The medical community offered no comfort either since they could only think of one thing to say: "TERMINATE NOW!" In fact, the country's expert in 3-D ultrasound and genetic abnormalities was shocking in his callousness: In response to our question regarding the reasonable expectation of length of life for Abigail should she survive to full term, he said, "Not long, but I would hope she wouldn't live one second! Her problems are too severe to want her to live. My advice is to terminate NOW!" Unfortunately, that wasn't his only disaster in bed side manner, but I'm not interested to recount the others here.

"Terminate now," was so foreign to our thoughts, the doctors all thought we had parachuted in from another galaxy. We insisted that we wouldn't even consider killing Abigail, and the doctors looked at us in utter disbelief and disdain. Who were we to be so resistant to their advice? They were the experts; and they know the outcome of these situations. I knew our position was right, but it was nice to hear other parents in our situation agree with us - even three years later: Toward the end of the video report [in a voice over the funeral scenes] Deidre Laux clearly articulated our thoughts: "We didn't not terminate because we were hanging onto some sort of hope there was a medical mistake or there was going to be some some sort of medical miracle. We didn't terminate because he's our son." Because Abigail was our daughter! We loved her, broken body and all; how could we even consider breaking her body more?

Burial is another point at which our story and the Lauxes' diverge. In Israel, most cemeteries are religiously segregated, which is to say that Abigail couldn't be buried in a Jewish or Muslim cemetery, the most abundant cemeteries here. As it turned out, she wasn't welcome to be buried in the evangelical Christian cemetery either, which is a story in itself.

This all happened so fast, and the hospital staff was pressing us for an answer regarding the disposition of the body. Dealing with death, especially that of our own child, in Israel was all new to us. We didn't know to whom to turn. And it was late Thursday afternoon, which is to say that the Sabbath was quickly approaching and things would be shutting down for the weekend. We made a few phone calls, only to reach dead ends or endless stalling, which we understood to be a no without actually saying, "no." Meanwhile, the hospital was pressing for an answer.

Finally, we decided to use the service of the Jewish burial society, who gathers the bodies of all children under the age of 30 days and buries them in an unmarked grave. I guess to their credit, even though they don't consider the children to have genuine person hood, at least they give them a somewhat proper burial.

I recommend this video report to you. If you aren't familiar with the emotions and thoughts and struggles that take place when parents are told, "there are some problems," this report will give you some insight.

If you are struggling with the issue of termination, please watch the video - to the end.

In our days on this road, we leaned heavily on each other, but more heavily upon the Lord: "Hear, O Lord, and be merciful to me! O Lord, be my helper! (Psalm 30:10)” He was, and continues to be.

3 comments:

Gene Strother said...

Craig,

Wow! Powerful stuff. I regret that I did not know all you and Colleen had gone through.

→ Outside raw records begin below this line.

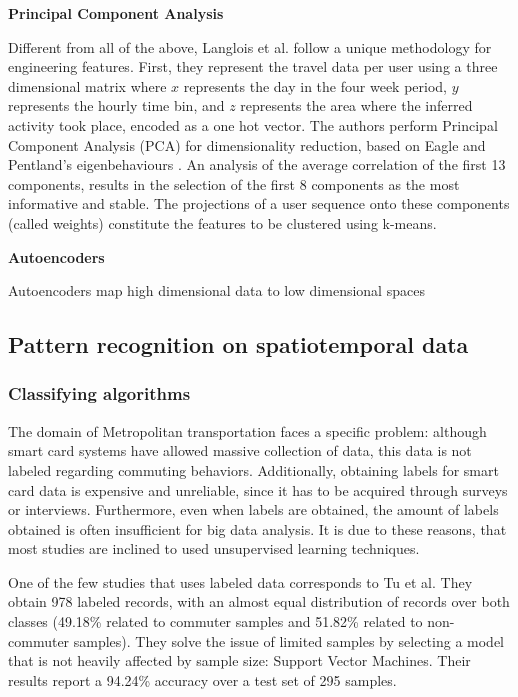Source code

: \documentclass{article}
\begin{document}
\textbf{Principal Component Analysis}

Different from all of the above, Langlois et al. follow a unique methodology for engineering features. First, they represent the travel data per user using a three dimensional matrix where $x$ represents the day in the four week period, $y$ represents the hourly time bin, and $z$ represents the area where the inferred activity took place, encoded as a one hot vector. The authors perform Principal Component Analysis (PCA) for dimensionality reduction, based on Eagle and Pentland's eigenbehaviours \cite{eagle2009eigenbehaviors}. An analysis of the average correlation of the first 13 components, results in the selection of the first 8 components as the most informative and stable. The projections of a user sequence onto these components (called weights) constitute the features to be clustered using k-means. \cite{langlois2016inferring}

\textbf{Autoencoders}

Autoencoders map high dimensional data to low dimensional spaces 


\subsection{Pattern recognition on spatiotemporal data}

\subsubsection{Classifying algorithms}
The domain of Metropolitan transportation faces a specific problem: although smart card systems have allowed massive collection of data, this data is not labeled regarding commuting behaviors. Additionally, obtaining labels for smart card data is expensive and unreliable, since it has to be acquired through surveys or interviews. Furthermore, even when labels are obtained, the amount of labels obtained is often insufficient for big data analysis. It is due to these reasons, that most studies are inclined to used unsupervised learning techniques. 

One of the few studies that uses labeled data corresponds to Tu et al. They obtain 978 labeled records, with an almost equal distribution of records over both classes (49.18\% related to commuter samples and 51.82\% related to non-commuter samples). They solve the issue of limited samples by selecting a model that is not heavily affected by sample size: Support Vector Machines. Their results report a 94.24\% accuracy over a test set of 295 samples. 
\end{document}
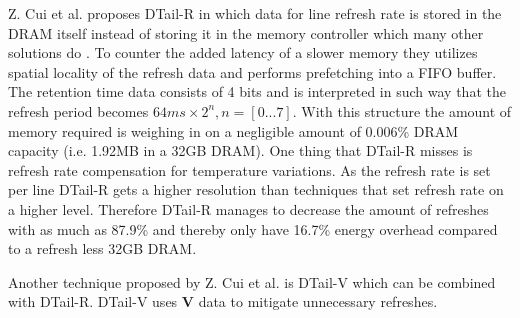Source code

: Z. Cui et al. \cite{dtail} proposes DTail-R in which data for line refresh rate is stored in the DRAM itself instead of storing it in the memory controller which many other solutions do \cite{raidr}\cite{smartrefresh}\cite{refrint}. To counter the added latency of a slower memory they utilizes spatial locality of the refresh data and performs prefetching into a FIFO buffer. The retention time data consists of 4 bits and is interpreted in such way that the refresh period becomes \(64ms \times 2^n, n = [0...7]\). With this structure the amount of memory required is weighing in on a negligible amount of 0.006\% DRAM capacity (i.e. 1.92MB in a 32GB DRAM). One thing that DTail-R misses is refresh rate compensation for temperature variations. As the refresh rate is set per line DTail-R gets a higher resolution than techniques that set refresh rate on a higher level. Therefore DTail-R manages to decrease the amount of refreshes with as much as 87.9\% and thereby only have 16.7\% energy overhead compared to a refresh less 32GB DRAM. 

Another technique proposed by Z. Cui et al. is DTail-V \cite{dtail} which can be combined with DTail-R. DTail-V uses \textbf{V} data to mitigate unnecessary refreshes. 

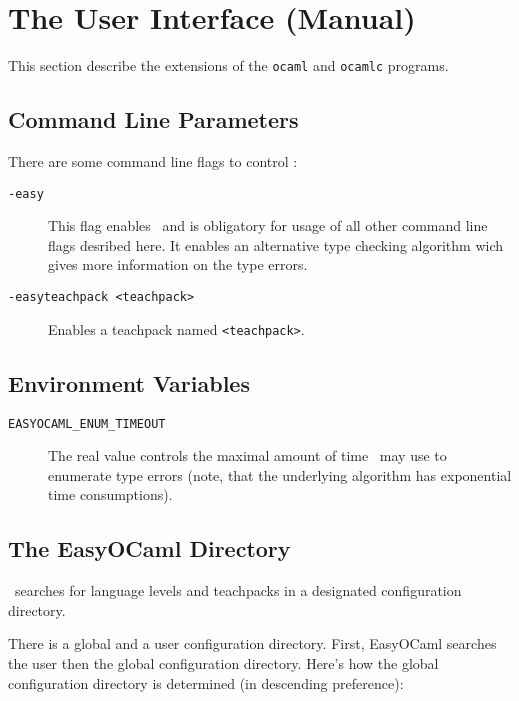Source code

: 
\section{The User Interface (Manual)}
\label{sec:manual}

This section describe the extensions of the \texttt{ocaml} and \texttt{ocamlc} programs.

\subsection{Command Line Parameters}
\label{sec:commandlineflags}

There are some command line flags to control \easyocaml:

\begin{description}
  \item[\texttt{-easy}] This flag enables \easyocaml\ and is obligatory for
    usage of all other command line flags desribed here.
    It enables an alternative type checking algorithm wich gives more
    information on the type errors.
  \item[\texttt{-easyteachpack <teachpack>}] Enables a teachpack named \texttt{<teachpack>}.
\end{description}

\subsection{Environment Variables}

\begin{description}
  \item[\texttt{EASYOCAML\_ENUM\_TIMEOUT}] \label{man:timeout}
    The real value controls the maximal amount of
    time \easyocaml\ may use to enumerate type errors (note, that the underlying algorithm
    has exponential time consumptions).
\end{description}


\subsection{The EasyOCaml Directory}

\easyocaml\ searches for language levels and teachpacks in a designated
configuration directory.

There is a global and a user configuration directory. First, EasyOCaml 
searches the user then the global configuration directory.  Here's how 
the global configuration directory is determined (in descending 
preference):

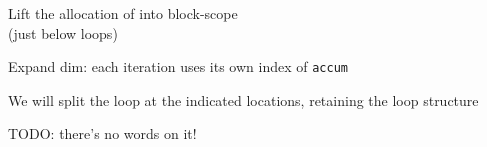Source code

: \newpage
{}

{\large

}

{\LARGE
Lift the allocation of  into block-scope\\
(just below  loops)
}

\newpage
{}

{\large

}

{\LARGE
Expand dim: each iteration uses its own index of \texttt{accum}
}

\newpage
{}

{\large

}

{\LARGE
We will split the loop at the indicated locations, retaining the loop structure
}

\newpage

{\large

}
\newpage
{}

TODO: there's no words on it!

Thank you for your example of courage and faith under intense stress and sadness.

Craig Dunning said...

Thank you, Gene. If the Lord had not held us up, we certainly would have collapsed.

Anonymous said...

I am so proud of both you and Colleen for your faith and your walk with the Lord. I thank God that you too chose Abigail Hope. I wish I could have been in Isreal with you when all of this happened, but of course you know that I was with you in spirit. I love you.